Adsorption removal of methylene blue onto activated carbon/cellulose biocomposite films: Equilibrium and kinetic studies

Abstract

Activated carbon/cellulose composite (ACC) biosorbent films were fabricated via solution casting by combining 1–3% w/v of activated carbon with the cellulose solution which dissolved by lithium chloride/N, N-dimethylacetamide. Both cellulose solution and activated carbon were prepared from sisal fiber. These films were characterized by scanning electron microscope (SEM), Fourier transform infrared spectroscope (FTIR), thermogravimetric analyzer (TGA), and X-ray Diffractometer (XRD). The specific surface area of activated carbon was found to be 1165 m2/g. The maximum methylene blue adsorption capacity of the ACC film reached 103.66 mg/g with the dye concentration of 100 mg/L, solution pH of 6.9, at 35○C for 24 h.
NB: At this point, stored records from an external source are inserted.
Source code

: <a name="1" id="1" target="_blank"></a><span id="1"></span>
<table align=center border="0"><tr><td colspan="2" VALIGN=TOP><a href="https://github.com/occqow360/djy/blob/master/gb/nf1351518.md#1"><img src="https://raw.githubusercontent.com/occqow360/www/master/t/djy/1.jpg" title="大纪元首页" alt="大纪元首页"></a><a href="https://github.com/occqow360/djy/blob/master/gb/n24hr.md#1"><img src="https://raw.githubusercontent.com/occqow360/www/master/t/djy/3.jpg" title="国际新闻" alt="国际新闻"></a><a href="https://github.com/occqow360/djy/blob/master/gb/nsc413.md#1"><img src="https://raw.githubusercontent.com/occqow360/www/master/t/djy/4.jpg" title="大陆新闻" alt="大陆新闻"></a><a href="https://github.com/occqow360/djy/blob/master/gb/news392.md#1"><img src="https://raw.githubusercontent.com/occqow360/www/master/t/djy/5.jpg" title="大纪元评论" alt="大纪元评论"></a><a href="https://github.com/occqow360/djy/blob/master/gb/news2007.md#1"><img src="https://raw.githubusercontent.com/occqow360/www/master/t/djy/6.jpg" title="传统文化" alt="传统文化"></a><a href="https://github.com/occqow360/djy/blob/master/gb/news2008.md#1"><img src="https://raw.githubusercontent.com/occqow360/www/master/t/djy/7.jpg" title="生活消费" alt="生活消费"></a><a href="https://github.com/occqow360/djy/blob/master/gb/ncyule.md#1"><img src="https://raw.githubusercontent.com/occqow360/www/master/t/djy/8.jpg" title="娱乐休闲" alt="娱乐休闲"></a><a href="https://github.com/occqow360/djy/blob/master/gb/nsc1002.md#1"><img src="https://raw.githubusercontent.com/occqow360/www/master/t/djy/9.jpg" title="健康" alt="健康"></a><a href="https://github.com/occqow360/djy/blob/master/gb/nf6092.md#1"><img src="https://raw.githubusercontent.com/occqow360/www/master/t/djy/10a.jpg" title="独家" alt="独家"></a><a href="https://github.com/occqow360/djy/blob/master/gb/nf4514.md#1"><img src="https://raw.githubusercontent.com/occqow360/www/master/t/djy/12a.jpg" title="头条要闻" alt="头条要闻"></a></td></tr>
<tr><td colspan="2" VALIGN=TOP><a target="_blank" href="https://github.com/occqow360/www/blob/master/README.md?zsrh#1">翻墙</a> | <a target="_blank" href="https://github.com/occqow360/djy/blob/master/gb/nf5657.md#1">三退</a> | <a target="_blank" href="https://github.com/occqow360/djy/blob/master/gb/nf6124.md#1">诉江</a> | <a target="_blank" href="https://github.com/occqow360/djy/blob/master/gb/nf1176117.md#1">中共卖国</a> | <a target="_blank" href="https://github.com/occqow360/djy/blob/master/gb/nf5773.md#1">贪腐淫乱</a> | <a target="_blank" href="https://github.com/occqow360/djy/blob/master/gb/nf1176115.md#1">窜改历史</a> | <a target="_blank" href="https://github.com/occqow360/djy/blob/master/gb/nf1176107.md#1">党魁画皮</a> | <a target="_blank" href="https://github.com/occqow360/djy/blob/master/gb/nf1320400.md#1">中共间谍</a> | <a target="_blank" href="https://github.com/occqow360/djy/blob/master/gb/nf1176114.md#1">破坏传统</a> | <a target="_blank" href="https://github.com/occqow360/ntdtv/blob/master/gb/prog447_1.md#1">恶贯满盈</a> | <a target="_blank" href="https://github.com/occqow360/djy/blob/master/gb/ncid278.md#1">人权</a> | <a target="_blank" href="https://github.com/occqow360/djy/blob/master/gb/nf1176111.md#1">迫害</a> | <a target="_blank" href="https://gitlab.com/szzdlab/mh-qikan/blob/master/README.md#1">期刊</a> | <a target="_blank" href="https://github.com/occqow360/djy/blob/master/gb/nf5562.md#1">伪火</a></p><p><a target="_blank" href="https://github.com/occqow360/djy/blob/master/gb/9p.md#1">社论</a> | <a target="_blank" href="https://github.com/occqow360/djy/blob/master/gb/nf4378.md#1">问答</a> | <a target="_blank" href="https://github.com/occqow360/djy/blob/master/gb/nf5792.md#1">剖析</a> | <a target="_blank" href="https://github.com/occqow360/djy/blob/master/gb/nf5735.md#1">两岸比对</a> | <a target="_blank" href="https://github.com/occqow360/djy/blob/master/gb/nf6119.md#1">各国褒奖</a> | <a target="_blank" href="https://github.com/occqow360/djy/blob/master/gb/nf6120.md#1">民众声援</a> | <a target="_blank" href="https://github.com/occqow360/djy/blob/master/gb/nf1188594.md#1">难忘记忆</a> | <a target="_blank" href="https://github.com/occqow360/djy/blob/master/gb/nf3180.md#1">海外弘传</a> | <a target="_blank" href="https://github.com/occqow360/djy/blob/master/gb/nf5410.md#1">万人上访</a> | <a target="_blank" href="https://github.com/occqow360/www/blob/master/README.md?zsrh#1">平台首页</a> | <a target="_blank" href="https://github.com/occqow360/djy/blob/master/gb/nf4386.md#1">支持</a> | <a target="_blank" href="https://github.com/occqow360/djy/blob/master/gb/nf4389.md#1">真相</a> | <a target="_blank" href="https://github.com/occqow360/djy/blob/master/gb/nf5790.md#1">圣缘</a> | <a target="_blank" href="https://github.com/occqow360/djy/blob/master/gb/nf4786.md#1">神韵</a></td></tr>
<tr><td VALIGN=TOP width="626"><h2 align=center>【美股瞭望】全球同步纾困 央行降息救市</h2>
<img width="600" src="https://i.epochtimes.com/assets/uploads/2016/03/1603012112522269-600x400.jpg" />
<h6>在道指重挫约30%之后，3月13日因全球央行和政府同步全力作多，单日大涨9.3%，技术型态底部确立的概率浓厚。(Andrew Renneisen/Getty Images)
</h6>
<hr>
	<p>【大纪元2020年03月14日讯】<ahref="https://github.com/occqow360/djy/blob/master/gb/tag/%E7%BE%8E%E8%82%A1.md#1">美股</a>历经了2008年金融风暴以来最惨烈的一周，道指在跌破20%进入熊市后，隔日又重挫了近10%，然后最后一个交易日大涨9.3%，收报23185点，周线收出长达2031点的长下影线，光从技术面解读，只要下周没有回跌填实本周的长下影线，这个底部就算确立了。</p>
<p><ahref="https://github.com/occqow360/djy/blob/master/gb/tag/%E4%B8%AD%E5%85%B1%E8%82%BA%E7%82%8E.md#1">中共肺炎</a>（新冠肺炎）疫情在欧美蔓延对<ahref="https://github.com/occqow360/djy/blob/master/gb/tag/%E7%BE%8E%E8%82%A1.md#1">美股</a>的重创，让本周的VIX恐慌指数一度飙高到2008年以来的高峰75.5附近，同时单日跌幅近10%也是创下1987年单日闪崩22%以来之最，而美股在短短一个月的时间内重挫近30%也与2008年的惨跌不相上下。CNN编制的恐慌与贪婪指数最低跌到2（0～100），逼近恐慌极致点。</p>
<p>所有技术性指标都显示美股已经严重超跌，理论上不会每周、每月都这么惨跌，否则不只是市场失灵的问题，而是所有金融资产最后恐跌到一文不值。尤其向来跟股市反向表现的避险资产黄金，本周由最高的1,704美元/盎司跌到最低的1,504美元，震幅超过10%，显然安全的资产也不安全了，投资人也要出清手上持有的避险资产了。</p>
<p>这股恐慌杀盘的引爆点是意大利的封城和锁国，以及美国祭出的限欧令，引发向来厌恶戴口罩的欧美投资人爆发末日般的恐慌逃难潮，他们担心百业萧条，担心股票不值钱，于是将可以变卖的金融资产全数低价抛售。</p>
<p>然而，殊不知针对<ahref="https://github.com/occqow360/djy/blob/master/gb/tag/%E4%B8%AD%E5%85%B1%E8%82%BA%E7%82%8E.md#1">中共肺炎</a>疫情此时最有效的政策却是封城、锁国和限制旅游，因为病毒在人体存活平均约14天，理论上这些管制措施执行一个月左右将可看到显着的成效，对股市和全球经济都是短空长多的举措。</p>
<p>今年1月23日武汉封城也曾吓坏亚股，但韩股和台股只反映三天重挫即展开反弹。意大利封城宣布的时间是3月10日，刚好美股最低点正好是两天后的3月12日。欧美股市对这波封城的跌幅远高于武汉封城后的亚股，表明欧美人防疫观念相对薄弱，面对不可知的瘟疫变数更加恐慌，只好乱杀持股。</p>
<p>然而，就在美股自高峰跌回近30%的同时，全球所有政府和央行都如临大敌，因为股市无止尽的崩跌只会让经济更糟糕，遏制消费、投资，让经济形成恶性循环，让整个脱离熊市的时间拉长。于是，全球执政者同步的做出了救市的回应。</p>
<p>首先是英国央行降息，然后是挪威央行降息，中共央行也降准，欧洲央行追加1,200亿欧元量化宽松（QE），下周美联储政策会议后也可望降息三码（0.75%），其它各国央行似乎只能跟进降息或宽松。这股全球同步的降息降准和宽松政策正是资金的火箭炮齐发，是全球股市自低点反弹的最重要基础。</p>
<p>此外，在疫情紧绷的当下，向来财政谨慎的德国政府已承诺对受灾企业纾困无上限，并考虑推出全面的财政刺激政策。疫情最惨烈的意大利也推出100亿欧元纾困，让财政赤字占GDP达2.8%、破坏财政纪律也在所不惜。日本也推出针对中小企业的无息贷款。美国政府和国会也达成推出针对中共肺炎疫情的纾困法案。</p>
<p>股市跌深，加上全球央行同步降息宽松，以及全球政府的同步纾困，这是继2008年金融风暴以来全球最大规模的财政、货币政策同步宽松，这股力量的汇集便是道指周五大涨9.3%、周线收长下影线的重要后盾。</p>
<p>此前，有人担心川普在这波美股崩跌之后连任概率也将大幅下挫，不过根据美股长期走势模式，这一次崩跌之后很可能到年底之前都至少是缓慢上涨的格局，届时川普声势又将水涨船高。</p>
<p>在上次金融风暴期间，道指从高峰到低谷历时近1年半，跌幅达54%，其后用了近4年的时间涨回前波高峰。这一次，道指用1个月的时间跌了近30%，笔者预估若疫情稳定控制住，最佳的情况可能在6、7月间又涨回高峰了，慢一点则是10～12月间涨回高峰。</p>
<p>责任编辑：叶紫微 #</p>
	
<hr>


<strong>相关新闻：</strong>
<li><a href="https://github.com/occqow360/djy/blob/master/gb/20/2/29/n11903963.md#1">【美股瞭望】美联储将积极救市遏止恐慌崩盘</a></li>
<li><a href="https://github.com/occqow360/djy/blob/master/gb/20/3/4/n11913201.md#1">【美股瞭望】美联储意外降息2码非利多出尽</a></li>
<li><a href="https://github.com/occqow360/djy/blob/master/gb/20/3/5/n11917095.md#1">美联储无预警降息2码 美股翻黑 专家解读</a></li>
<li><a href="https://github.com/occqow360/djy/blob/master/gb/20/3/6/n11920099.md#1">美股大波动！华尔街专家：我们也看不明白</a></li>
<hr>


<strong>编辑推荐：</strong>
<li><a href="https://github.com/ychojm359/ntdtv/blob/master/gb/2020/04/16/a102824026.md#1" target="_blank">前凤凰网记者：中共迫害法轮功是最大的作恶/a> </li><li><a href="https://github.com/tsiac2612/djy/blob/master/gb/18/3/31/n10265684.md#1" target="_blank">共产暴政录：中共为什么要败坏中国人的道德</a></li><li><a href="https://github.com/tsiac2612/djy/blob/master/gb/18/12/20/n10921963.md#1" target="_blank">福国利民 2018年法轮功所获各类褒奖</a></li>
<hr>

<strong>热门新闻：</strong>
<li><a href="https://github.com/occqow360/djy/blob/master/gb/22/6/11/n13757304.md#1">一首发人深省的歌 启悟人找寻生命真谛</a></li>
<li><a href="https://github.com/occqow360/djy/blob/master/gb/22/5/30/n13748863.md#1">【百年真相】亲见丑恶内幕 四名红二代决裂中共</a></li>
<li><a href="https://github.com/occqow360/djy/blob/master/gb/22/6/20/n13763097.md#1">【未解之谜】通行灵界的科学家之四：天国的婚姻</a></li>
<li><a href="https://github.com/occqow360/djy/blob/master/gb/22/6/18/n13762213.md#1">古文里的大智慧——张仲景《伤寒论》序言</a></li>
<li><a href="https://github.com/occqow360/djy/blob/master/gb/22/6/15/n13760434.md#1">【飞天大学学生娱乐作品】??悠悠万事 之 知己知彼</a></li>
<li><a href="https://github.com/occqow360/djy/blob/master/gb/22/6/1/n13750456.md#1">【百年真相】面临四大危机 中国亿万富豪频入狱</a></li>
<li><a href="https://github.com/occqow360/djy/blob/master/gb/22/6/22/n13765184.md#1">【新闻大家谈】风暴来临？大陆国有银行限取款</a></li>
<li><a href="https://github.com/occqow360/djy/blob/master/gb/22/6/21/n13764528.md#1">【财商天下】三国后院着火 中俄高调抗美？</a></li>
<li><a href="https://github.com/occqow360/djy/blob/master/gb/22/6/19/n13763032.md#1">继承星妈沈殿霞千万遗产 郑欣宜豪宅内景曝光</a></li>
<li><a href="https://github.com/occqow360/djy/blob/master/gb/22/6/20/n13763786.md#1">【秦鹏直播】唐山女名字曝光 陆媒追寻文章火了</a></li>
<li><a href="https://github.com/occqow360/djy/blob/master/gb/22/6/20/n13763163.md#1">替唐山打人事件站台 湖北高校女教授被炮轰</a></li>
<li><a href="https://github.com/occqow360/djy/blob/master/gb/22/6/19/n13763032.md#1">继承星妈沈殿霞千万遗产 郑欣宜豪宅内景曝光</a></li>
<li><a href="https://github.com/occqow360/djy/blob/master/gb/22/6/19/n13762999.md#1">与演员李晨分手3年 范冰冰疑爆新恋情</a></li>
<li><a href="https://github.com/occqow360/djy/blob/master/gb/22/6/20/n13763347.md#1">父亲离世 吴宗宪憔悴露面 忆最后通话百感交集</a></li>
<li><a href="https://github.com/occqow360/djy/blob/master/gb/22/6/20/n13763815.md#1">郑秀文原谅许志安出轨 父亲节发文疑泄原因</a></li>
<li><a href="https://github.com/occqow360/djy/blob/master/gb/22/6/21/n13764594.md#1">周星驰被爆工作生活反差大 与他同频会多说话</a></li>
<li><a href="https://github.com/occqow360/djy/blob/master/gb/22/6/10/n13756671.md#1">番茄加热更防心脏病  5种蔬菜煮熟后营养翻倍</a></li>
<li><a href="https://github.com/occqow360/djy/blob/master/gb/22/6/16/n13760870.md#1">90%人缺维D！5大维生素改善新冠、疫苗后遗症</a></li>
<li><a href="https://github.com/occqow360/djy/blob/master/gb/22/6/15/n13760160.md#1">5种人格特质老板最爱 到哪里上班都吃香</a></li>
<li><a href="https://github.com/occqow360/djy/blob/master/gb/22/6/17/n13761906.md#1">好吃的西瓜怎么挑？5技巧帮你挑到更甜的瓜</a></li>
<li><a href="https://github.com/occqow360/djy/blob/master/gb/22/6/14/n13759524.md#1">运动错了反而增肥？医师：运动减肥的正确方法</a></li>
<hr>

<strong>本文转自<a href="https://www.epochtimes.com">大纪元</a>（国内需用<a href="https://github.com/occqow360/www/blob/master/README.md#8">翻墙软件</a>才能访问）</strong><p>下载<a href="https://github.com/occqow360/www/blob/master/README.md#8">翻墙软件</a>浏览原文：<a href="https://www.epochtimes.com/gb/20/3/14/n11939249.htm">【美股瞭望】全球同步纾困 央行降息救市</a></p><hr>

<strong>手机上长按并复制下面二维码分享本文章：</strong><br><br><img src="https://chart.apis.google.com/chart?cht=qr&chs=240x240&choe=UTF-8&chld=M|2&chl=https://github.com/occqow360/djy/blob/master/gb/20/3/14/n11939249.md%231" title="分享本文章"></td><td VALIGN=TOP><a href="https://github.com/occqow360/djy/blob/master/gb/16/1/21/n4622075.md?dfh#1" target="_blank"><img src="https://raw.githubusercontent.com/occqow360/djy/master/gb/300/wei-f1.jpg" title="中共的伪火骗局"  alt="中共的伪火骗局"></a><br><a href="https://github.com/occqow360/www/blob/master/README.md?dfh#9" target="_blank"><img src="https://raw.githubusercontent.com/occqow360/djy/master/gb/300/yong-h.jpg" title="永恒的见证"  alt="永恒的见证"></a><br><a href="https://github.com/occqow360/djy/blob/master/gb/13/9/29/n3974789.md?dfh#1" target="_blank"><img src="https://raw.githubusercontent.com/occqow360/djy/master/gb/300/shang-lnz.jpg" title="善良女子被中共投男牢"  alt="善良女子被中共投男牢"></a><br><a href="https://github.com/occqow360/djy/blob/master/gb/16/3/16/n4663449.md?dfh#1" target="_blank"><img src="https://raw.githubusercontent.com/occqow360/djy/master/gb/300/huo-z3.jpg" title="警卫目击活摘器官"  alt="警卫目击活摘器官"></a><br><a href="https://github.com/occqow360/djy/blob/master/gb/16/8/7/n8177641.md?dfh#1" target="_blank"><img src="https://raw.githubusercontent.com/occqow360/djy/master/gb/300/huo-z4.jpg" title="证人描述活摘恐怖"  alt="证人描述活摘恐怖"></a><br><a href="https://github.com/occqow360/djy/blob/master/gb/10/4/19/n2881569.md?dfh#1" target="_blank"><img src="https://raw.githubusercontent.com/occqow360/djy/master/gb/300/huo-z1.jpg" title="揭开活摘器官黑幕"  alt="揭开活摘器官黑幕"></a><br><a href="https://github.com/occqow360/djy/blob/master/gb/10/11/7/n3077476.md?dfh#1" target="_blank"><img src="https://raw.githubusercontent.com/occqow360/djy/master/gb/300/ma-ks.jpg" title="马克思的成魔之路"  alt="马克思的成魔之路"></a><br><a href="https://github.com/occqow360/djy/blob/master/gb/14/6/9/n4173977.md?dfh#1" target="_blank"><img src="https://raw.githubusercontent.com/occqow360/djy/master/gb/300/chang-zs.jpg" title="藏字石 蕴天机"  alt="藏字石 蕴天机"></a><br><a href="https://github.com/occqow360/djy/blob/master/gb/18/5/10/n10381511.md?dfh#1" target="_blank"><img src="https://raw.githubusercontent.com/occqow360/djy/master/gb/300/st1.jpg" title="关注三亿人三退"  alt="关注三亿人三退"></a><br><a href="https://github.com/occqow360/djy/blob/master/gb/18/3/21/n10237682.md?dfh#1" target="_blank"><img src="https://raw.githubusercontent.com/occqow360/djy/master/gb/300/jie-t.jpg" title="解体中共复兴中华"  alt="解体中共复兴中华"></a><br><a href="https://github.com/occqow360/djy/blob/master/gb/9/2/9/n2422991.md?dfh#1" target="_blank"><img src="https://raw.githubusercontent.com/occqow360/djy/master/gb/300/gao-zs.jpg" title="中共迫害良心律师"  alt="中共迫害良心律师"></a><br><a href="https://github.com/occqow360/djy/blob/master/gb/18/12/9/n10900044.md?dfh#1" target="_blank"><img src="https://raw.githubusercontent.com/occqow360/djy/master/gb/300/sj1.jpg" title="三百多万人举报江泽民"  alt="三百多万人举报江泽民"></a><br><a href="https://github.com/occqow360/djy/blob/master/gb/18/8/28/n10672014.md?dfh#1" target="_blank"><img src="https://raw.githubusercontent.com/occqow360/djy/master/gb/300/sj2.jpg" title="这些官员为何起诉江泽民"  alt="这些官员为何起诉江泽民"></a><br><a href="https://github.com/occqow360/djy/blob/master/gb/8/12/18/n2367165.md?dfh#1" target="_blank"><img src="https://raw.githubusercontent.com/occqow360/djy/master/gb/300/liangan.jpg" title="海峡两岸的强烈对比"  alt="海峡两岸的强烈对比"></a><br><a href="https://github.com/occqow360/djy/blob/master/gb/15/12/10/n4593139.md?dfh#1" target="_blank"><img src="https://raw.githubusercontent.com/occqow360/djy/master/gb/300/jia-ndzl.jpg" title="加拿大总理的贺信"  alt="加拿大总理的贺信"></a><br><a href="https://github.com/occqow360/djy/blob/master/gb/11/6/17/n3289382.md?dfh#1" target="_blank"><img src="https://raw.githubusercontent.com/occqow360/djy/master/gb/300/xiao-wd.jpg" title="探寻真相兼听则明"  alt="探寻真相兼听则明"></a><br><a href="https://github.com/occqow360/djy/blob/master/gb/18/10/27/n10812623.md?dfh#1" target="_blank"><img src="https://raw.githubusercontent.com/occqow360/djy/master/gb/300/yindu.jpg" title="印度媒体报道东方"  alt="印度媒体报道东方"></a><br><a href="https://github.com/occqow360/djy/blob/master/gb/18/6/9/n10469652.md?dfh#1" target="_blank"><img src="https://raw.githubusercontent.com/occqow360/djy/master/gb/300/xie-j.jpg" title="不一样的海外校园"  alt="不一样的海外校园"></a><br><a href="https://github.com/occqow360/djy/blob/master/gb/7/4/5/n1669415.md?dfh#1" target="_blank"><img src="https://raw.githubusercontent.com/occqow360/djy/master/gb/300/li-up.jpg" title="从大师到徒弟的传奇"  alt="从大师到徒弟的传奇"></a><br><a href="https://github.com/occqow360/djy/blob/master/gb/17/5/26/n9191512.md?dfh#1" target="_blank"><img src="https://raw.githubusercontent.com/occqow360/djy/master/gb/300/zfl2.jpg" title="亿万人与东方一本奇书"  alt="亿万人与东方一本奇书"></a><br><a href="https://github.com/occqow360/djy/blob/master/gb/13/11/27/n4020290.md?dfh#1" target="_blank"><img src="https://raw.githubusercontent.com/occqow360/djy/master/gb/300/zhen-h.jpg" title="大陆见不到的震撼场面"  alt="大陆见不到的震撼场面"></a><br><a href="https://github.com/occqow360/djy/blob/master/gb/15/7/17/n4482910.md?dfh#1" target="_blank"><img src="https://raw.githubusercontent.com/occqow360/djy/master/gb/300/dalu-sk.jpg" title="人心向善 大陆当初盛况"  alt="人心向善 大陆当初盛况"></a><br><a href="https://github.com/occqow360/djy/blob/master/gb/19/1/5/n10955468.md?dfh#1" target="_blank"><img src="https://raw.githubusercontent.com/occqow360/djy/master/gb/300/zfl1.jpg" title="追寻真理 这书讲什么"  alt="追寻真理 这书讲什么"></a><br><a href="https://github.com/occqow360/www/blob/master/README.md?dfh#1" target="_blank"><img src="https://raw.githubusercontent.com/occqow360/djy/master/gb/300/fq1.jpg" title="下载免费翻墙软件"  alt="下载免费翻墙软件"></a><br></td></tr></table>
The adsorption data suggested that the isotherm model for the equilibrium process was that of Langmuir model, and the adsorption kinetic was best described by pseudo-second-order model. The effect of initial dye concentration (20–100 mg/L), contact time (0–2,880 min), pH (3–11), and temperature (35–80○C) on adsorption capacity of ACC3 film were also examined. Thermodynamics studies of ACC3 film revealed that the adsorption process was endothermic, spontaneous, and feasible. Therefore, the activated carbon/cellulose composite films can be potentially used as biosorbents to remove dyes from contaminated water.